The bill strengthens federal coordination, forecasting, research, and funding to reduce heat-related health risks—improving protections for many communities—while imposing new costs, administrative burdens, and data/privacy risks that are concentrated on smaller jurisdictions and taxpayers.
Local, state, Tribal, and territorial governments and health systems get a coordinated federal strategy that aligns agencies and priorities to reduce heat-related health risks and improve preparedness and response.
State and local emergency managers, health departments, and communities receive improved science-based heat forecasts, warning coordination, and actionable tools to better protect people during extreme heat events.
Researchers, policymakers, and public health agencies gain coordinated data, research priorities, and long-term archives that improve surveillance, evidence for interventions, and climate adaptation planning.
Taxpayers and federal budgets face increased costs from implementing NIHHIS and a federal heat strategy (including a $25 million NIHHIS appropriation over five years), which could crowd out other priorities.
Federal, state, local, and Tribal agencies may incur new reporting, administrative, and coordination burdens that divert staff time and resources from other programs.
Smaller jurisdictions, Tribal communities, and under-resourced local agencies could face technical, training, and capacity burdens to implement scenario-based planning, integrate new tools, or use NIHHIS resources without additional support.

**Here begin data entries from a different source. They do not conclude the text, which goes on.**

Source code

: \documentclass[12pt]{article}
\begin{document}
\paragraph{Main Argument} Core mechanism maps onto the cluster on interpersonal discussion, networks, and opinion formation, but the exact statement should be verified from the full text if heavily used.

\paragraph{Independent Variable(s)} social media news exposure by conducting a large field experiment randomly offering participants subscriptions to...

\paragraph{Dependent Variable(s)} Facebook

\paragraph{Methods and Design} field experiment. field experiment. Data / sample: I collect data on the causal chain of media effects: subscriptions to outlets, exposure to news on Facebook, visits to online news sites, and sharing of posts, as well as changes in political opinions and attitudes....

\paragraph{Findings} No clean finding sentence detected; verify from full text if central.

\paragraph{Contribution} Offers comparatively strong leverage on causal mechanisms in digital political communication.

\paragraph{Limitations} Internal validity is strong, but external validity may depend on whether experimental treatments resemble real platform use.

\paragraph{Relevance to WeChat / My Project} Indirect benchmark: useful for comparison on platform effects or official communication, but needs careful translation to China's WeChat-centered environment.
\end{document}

Based on analysis of 5 sections of legislative text.
Creates a NOAA-led interagency heat-health system with open data, a 5-year strategic plan, and authorizes $5M/year for NOAA for FY2025–FY2029.
Introduced June 4, 2025 by Yassamin Ansari · Last progress June 4, 2025
Creates a coordinated federal effort to reduce heat-related illness by establishing an interagency committee and a NOAA-led National Integrated Heat Health Information System (NIHHIS). The law requires open access to heat and heat-health data, a publicly posted 5-year strategic plan due within two years, regular interagency meetings and stakeholder consultation, and authorizes $5 million per year for NOAA from FY2025–2029 to support the program and committee administration. The committee will bring representatives from many federal agencies together (with designated co-chairs), direct work across agencies, and consult non-federal partners. The NIHHIS will improve delivery of temperature and extreme-heat data, develop impact-based decision-support tools, steward archival data at NOAA’s NCEI, and support coordinated research and preparedness tools for communities and agencies.